#### [TASK GOAL]
Your task is to copy the lines of the data below from the line holding "using AR----总⭐️13,736; 今日⭐️184" through the line holding "in Python----总⭐️17,290; 今日⭐️29", inclusive, exactly and with nothing added.

#### [DATA RECORDS]
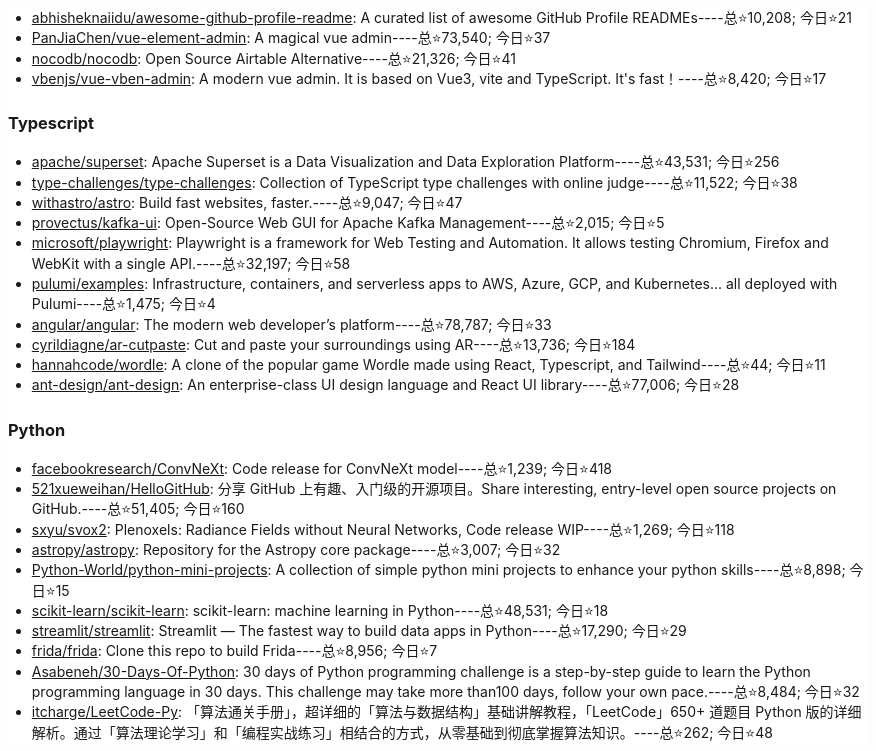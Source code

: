 - [abhisheknaiidu/awesome-github-profile-readme](https://github.com/abhisheknaiidu/awesome-github-profile-readme): A curated list of awesome GitHub Profile READMEs----总⭐️10,208; 今日⭐️21 
- [PanJiaChen/vue-element-admin](https://github.com/PanJiaChen/vue-element-admin): A magical vue admin----总⭐️73,540; 今日⭐️37 
- [nocodb/nocodb](https://github.com/nocodb/nocodb): Open Source Airtable Alternative----总⭐️21,326; 今日⭐️41 
- [vbenjs/vue-vben-admin](https://github.com/vbenjs/vue-vben-admin): A modern vue admin. It is based on Vue3, vite and TypeScript. It's fast！----总⭐️8,420; 今日⭐️17 

### Typescript 
- [apache/superset](https://github.com/apache/superset): Apache Superset is a Data Visualization and Data Exploration Platform----总⭐️43,531; 今日⭐️256 
- [type-challenges/type-challenges](https://github.com/type-challenges/type-challenges): Collection of TypeScript type challenges with online judge----总⭐️11,522; 今日⭐️38 
- [withastro/astro](https://github.com/withastro/astro): Build fast websites, faster.----总⭐️9,047; 今日⭐️47 
- [provectus/kafka-ui](https://github.com/provectus/kafka-ui): Open-Source Web GUI for Apache Kafka Management----总⭐️2,015; 今日⭐️5 
- [microsoft/playwright](https://github.com/microsoft/playwright): Playwright is a framework for Web Testing and Automation. It allows testing Chromium, Firefox and WebKit with a single API.----总⭐️32,197; 今日⭐️58 
- [pulumi/examples](https://github.com/pulumi/examples): Infrastructure, containers, and serverless apps to AWS, Azure, GCP, and Kubernetes... all deployed with Pulumi----总⭐️1,475; 今日⭐️4 
- [angular/angular](https://github.com/angular/angular): The modern web developer’s platform----总⭐️78,787; 今日⭐️33 
- [cyrildiagne/ar-cutpaste](https://github.com/cyrildiagne/ar-cutpaste): Cut and paste your surroundings using AR----总⭐️13,736; 今日⭐️184 
- [hannahcode/wordle](https://github.com/hannahcode/wordle): A clone of the popular game Wordle made using React, Typescript, and Tailwind----总⭐️44; 今日⭐️11 
- [ant-design/ant-design](https://github.com/ant-design/ant-design): An enterprise-class UI design language and React UI library----总⭐️77,006; 今日⭐️28 

### Python 
- [facebookresearch/ConvNeXt](https://github.com/facebookresearch/ConvNeXt): Code release for ConvNeXt model----总⭐️1,239; 今日⭐️418 
- [521xueweihan/HelloGitHub](https://github.com/521xueweihan/HelloGitHub): 分享 GitHub 上有趣、入门级的开源项目。Share interesting, entry-level open source projects on GitHub.----总⭐️51,405; 今日⭐️160 
- [sxyu/svox2](https://github.com/sxyu/svox2): Plenoxels: Radiance Fields without Neural Networks, Code release WIP----总⭐️1,269; 今日⭐️118 
- [astropy/astropy](https://github.com/astropy/astropy): Repository for the Astropy core package----总⭐️3,007; 今日⭐️32 
- [Python-World/python-mini-projects](https://github.com/Python-World/python-mini-projects): A collection of simple python mini projects to enhance your python skills----总⭐️8,898; 今日⭐️15 
- [scikit-learn/scikit-learn](https://github.com/scikit-learn/scikit-learn): scikit-learn: machine learning in Python----总⭐️48,531; 今日⭐️18 
- [streamlit/streamlit](https://github.com/streamlit/streamlit): Streamlit — The fastest way to build data apps in Python----总⭐️17,290; 今日⭐️29 
- [frida/frida](https://github.com/frida/frida): Clone this repo to build Frida----总⭐️8,956; 今日⭐️7 
- [Asabeneh/30-Days-Of-Python](https://github.com/Asabeneh/30-Days-Of-Python): 30 days of Python programming challenge is a step-by-step guide to learn the Python programming language in 30 days. This challenge may take more than100 days, follow your own pace.----总⭐️8,484; 今日⭐️32 
- [itcharge/LeetCode-Py](https://github.com/itcharge/LeetCode-Py): 「算法通关手册」，超详细的「算法与数据结构」基础讲解教程，「LeetCode」650+ 道题目 Python 版的详细解析。通过「算法理论学习」和「编程实战练习」相结合的方式，从零基础到彻底掌握算法知识。----总⭐️262; 今日⭐️48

#### [REPLY]
- [cyrildiagne/ar-cutpaste](https://github.com/cyrildiagne/ar-cutpaste): Cut and paste your surroundings using AR----总⭐️13,736; 今日⭐️184 
- [hannahcode/wordle](https://github.com/hannahcode/wordle): A clone of the popular game Wordle made using React, Typescript, and Tailwind----总⭐️44; 今日⭐️11 
- [ant-design/ant-design](https://github.com/ant-design/ant-design): An enterprise-class UI design language and React UI library----总⭐️77,006; 今日⭐️28 

### Python 
- [facebookresearch/ConvNeXt](https://github.com/facebookresearch/ConvNeXt): Code release for ConvNeXt model----总⭐️1,239; 今日⭐️418 
- [521xueweihan/HelloGitHub](https://github.com/521xueweihan/HelloGitHub): 分享 GitHub 上有趣、入门级的开源项目。Share interesting, entry-level open source projects on GitHub.----总⭐️51,405; 今日⭐️160 
- [sxyu/svox2](https://github.com/sxyu/svox2): Plenoxels: Radiance Fields without Neural Networks, Code release WIP----总⭐️1,269; 今日⭐️118 
- [astropy/astropy](https://github.com/astropy/astropy): Repository for the Astropy core package----总⭐️3,007; 今日⭐️32 
- [Python-World/python-mini-projects](https://github.com/Python-World/python-mini-projects): A collection of simple python mini projects to enhance your python skills----总⭐️8,898; 今日⭐️15 
- [scikit-learn/scikit-learn](https://github.com/scikit-learn/scikit-learn): scikit-learn: machine learning in Python----总⭐️48,531; 今日⭐️18 
- [streamlit/streamlit](https://github.com/streamlit/streamlit): Streamlit — The fastest way to build data apps in Python----总⭐️17,290; 今日⭐️29 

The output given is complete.